Plain-text document sources
+ + +

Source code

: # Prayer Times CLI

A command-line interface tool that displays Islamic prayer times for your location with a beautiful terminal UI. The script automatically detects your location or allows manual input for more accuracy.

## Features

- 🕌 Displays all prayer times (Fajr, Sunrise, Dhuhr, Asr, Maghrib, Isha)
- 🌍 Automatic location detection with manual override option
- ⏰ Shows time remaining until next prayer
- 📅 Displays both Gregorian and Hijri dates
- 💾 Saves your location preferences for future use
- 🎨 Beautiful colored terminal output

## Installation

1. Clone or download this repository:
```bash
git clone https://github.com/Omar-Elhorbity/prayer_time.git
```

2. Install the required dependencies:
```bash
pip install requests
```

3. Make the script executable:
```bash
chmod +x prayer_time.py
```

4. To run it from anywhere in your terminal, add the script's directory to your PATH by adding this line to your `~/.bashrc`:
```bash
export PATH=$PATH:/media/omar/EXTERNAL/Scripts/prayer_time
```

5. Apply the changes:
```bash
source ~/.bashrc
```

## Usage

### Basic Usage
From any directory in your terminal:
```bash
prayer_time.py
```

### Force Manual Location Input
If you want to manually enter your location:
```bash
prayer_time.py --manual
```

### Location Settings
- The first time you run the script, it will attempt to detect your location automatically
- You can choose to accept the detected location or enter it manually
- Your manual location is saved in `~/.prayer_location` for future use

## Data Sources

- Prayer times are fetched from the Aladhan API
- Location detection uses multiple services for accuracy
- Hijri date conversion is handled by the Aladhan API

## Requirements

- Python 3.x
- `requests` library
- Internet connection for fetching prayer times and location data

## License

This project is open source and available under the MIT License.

+ + +

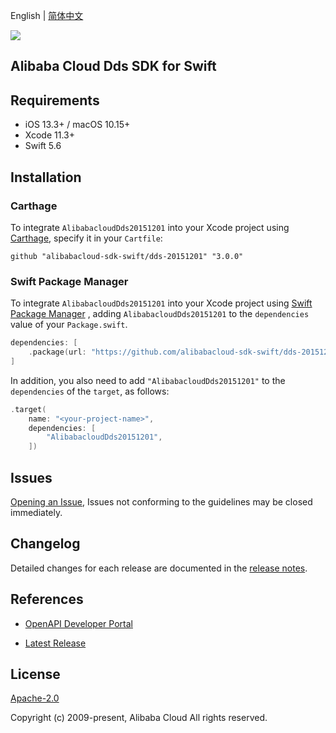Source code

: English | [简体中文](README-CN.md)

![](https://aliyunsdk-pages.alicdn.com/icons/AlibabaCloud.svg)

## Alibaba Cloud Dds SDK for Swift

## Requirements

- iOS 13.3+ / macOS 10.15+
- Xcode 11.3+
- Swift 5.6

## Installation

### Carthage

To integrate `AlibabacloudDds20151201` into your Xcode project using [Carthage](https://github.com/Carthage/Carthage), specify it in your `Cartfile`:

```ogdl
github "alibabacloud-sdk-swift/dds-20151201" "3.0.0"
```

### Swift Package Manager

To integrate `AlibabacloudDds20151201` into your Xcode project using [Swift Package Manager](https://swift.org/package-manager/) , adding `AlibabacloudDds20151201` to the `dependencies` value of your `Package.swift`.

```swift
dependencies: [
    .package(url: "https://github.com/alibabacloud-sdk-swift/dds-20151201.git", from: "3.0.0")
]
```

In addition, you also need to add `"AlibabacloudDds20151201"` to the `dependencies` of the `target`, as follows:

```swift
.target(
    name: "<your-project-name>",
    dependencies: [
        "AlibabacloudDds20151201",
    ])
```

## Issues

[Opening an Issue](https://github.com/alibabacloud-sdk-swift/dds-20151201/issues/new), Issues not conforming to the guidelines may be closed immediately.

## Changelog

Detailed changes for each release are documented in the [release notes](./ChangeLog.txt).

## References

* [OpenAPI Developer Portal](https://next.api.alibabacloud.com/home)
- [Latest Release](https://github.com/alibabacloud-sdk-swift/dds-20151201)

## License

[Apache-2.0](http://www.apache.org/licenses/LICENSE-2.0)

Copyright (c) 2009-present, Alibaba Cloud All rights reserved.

+ + +

Search the entries for the word "automatically". Copy each line where it appears.

* EXPECTED OUTPUT:
A command-line interface tool that displays Islamic prayer times for your location with a beautiful terminal UI. The script automatically detects your location or allows manual input for more accuracy.
- The first time you run the script, it will attempt to detect your location automatically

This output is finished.